About this task>
Please set down only the lines below starting with the line with "- Adjust for special promotions" and going on through the line with "Alternate: Changing increase", verbatim and without pictures.

Source material>
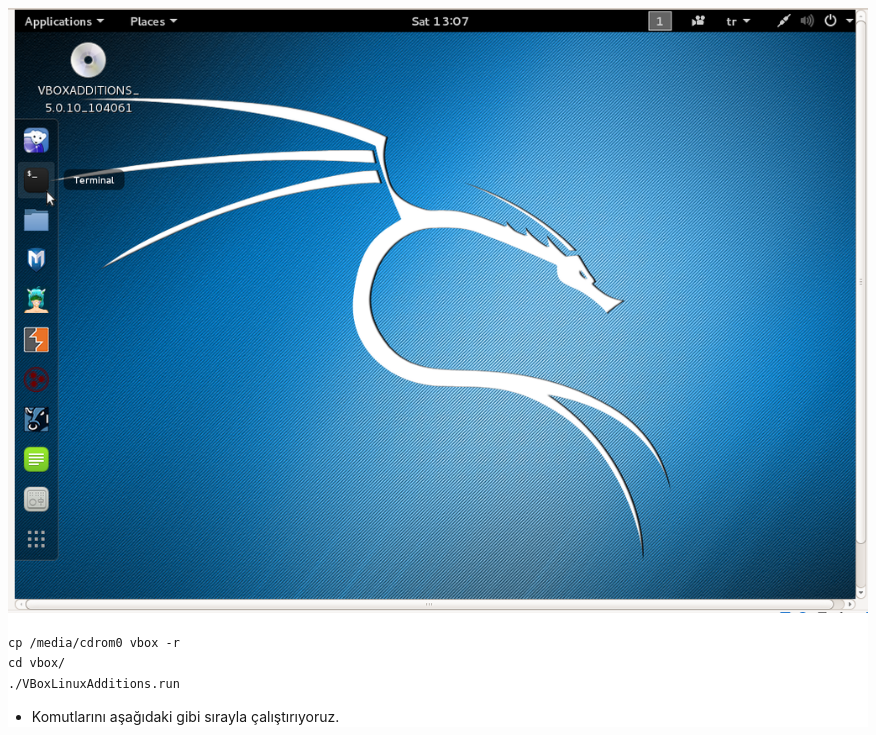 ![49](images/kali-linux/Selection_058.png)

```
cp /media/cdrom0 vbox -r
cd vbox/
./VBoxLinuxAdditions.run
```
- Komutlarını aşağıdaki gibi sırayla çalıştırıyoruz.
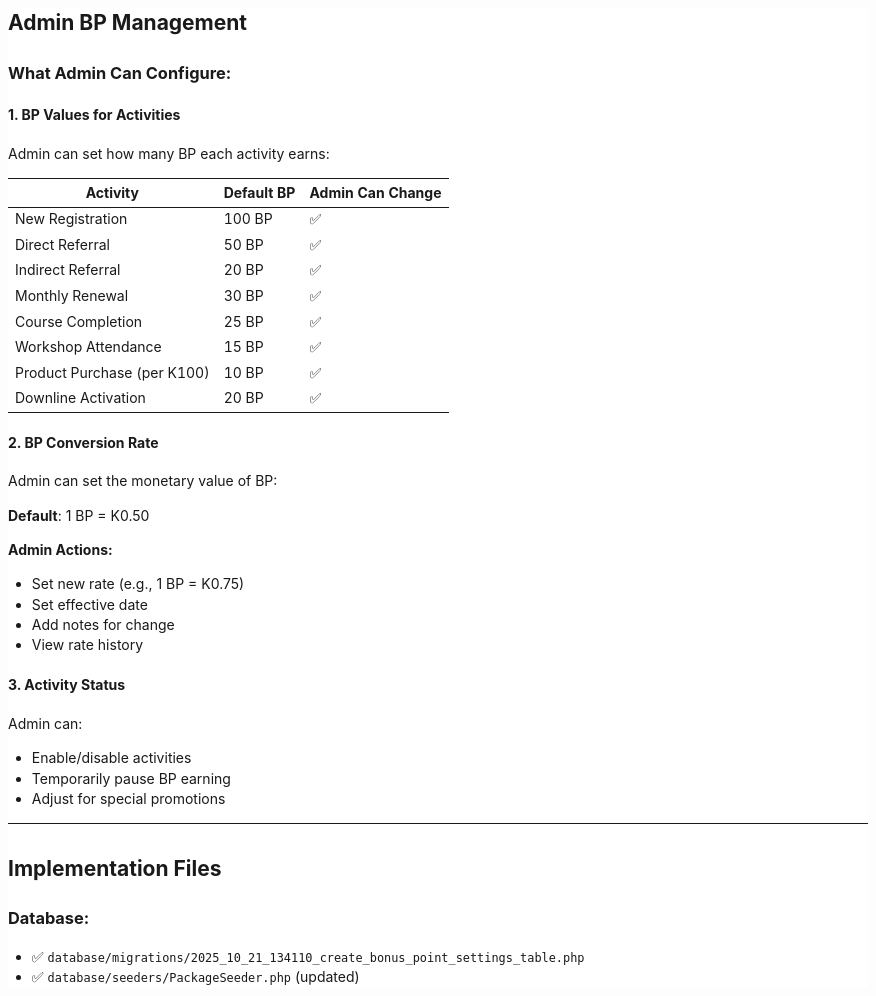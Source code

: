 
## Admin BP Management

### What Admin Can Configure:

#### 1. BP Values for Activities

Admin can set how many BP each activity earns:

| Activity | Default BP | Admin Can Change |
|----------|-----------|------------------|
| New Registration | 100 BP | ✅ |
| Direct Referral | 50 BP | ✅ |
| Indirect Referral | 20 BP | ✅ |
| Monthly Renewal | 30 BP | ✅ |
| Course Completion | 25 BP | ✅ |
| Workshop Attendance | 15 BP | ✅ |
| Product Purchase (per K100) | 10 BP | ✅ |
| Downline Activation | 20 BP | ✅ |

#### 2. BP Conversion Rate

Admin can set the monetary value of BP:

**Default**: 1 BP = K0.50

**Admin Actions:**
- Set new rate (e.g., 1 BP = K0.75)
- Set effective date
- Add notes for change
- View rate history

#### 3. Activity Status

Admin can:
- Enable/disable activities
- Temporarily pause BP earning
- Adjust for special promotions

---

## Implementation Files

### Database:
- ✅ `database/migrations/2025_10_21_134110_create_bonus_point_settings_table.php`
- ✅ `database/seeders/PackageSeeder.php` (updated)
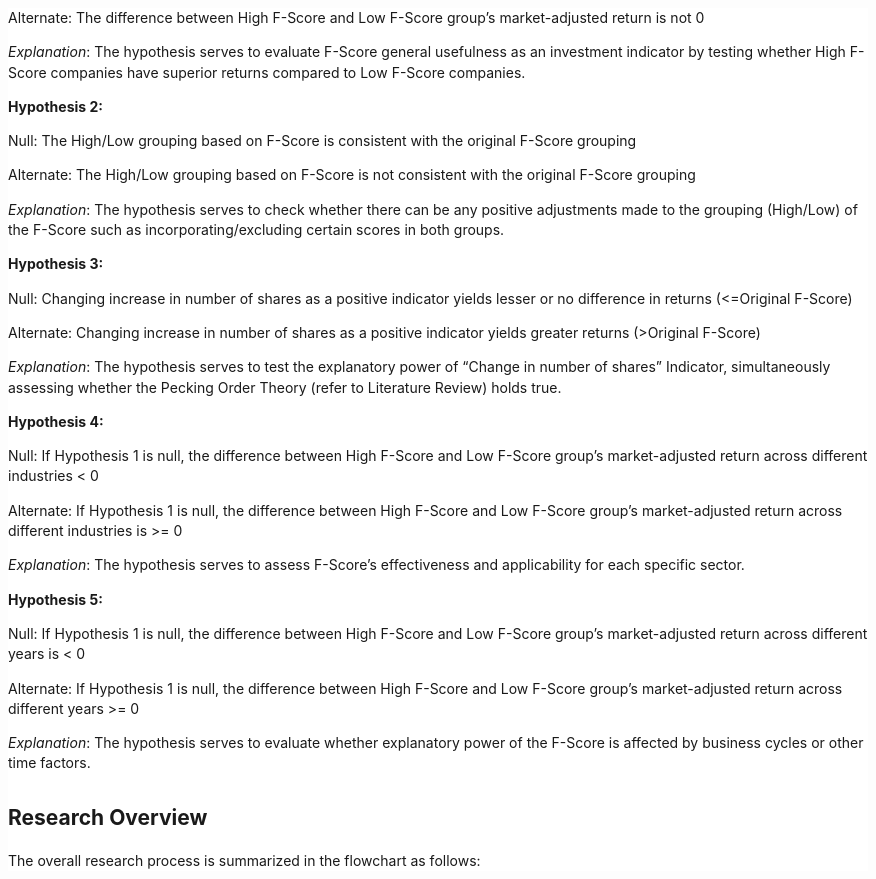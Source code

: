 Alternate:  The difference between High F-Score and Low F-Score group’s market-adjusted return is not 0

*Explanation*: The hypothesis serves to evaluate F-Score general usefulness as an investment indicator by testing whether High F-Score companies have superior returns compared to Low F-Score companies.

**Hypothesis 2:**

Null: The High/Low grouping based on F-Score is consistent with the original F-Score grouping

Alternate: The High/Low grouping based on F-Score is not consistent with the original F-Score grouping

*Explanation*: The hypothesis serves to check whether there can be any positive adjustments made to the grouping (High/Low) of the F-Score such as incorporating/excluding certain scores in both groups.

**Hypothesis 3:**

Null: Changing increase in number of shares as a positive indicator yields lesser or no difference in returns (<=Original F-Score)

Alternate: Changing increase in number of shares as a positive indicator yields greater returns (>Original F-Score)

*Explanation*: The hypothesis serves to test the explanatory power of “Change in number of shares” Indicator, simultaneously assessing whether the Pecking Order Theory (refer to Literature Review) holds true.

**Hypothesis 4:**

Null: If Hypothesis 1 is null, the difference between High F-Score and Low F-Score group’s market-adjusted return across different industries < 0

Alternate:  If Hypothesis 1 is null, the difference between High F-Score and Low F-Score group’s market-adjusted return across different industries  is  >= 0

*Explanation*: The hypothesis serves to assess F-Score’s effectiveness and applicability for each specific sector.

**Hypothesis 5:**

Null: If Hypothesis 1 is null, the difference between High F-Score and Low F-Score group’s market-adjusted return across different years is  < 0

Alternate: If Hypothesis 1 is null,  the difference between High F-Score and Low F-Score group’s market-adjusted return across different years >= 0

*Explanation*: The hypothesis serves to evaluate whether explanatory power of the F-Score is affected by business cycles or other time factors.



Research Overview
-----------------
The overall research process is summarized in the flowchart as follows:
* * *
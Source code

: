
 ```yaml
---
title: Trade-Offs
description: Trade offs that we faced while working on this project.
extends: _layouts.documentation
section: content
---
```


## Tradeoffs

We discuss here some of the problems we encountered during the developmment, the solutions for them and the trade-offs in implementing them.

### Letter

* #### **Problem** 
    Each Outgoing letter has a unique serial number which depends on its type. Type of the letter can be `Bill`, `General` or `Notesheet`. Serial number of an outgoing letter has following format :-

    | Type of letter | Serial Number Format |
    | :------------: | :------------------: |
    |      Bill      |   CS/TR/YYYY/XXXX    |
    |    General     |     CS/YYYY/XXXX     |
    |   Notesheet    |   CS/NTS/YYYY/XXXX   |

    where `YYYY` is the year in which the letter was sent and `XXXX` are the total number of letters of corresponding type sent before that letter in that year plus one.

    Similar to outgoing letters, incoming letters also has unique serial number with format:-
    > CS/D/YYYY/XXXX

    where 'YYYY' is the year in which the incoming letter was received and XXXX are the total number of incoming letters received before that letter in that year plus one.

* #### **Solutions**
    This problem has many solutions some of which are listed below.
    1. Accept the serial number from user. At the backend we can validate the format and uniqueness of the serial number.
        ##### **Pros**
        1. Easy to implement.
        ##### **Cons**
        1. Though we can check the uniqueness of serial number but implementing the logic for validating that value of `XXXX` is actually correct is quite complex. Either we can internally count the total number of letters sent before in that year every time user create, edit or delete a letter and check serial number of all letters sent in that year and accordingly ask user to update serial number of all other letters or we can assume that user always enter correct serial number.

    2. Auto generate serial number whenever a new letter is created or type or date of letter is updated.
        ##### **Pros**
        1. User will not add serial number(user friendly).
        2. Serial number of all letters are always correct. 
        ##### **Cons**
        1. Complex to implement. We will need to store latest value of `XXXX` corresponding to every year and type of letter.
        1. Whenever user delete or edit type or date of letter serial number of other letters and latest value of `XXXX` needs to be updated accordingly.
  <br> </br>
...
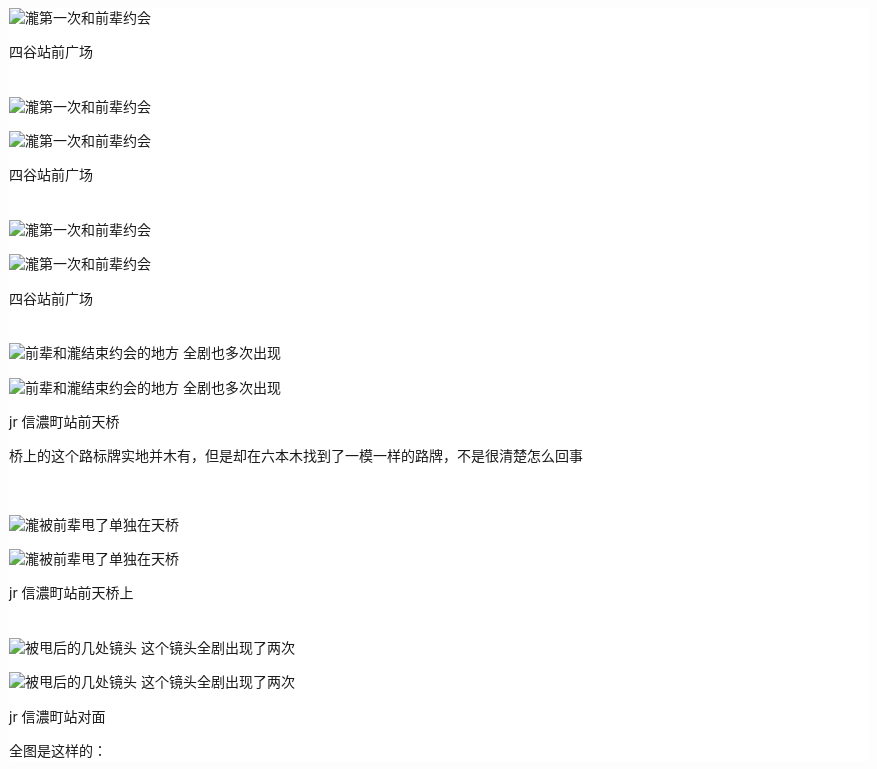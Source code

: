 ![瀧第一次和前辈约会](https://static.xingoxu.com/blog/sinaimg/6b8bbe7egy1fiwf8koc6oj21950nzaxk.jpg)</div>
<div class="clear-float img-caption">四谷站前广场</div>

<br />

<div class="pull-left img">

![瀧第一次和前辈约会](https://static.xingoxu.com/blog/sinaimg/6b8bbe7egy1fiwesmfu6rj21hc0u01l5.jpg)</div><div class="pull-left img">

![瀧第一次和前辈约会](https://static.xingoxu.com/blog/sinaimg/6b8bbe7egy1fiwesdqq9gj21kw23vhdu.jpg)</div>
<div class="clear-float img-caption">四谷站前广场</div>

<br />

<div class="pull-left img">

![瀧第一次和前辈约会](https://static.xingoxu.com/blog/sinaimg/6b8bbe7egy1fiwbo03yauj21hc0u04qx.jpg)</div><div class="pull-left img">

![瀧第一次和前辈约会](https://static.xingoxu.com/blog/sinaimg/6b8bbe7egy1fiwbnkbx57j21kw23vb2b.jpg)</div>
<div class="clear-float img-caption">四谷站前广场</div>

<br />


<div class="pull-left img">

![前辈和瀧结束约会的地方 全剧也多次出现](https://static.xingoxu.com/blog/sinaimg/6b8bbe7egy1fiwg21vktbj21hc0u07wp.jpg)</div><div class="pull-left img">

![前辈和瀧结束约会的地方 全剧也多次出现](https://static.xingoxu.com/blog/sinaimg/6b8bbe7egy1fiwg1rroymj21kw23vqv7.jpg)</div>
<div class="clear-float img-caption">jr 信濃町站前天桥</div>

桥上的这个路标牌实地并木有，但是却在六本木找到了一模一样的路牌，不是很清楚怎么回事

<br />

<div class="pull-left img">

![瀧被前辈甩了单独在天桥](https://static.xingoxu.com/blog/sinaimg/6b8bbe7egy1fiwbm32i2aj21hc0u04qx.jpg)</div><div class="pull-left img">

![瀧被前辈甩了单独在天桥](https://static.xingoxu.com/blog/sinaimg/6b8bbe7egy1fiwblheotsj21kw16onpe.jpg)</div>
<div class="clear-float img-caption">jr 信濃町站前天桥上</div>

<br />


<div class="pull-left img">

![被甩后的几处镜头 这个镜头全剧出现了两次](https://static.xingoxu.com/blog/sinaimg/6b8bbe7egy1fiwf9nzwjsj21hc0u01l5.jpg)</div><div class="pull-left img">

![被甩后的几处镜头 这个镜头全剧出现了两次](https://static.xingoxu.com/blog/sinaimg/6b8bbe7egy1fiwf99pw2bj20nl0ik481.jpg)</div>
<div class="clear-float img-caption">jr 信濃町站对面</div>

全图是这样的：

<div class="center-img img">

Response>
- Adjust for special promotions

---

## Implementation Files

### Database:
- ✅ `database/migrations/2025_10_21_134110_create_bonus_point_settings_table.php`
- ✅ `database/seeders/PackageSeeder.php` (updated)
Source code

: Alternate:  The difference between High F-Score and Low F-Score group’s market-adjusted return is not 0

*Explanation*: The hypothesis serves to evaluate F-Score general usefulness as an investment indicator by testing whether High F-Score companies have superior returns compared to Low F-Score companies.

**Hypothesis 2:**

Null: The High/Low grouping based on F-Score is consistent with the original F-Score grouping

Alternate: The High/Low grouping based on F-Score is not consistent with the original F-Score grouping

*Explanation*: The hypothesis serves to check whether there can be any positive adjustments made to the grouping (High/Low) of the F-Score such as incorporating/excluding certain scores in both groups.

**Hypothesis 3:**

Null: Changing increase in number of shares as a positive indicator yields lesser or no difference in returns (<=Original F-Score)

Alternate: Changing increase in number of shares as a positive indicator yields greater returns (>Original F-Score)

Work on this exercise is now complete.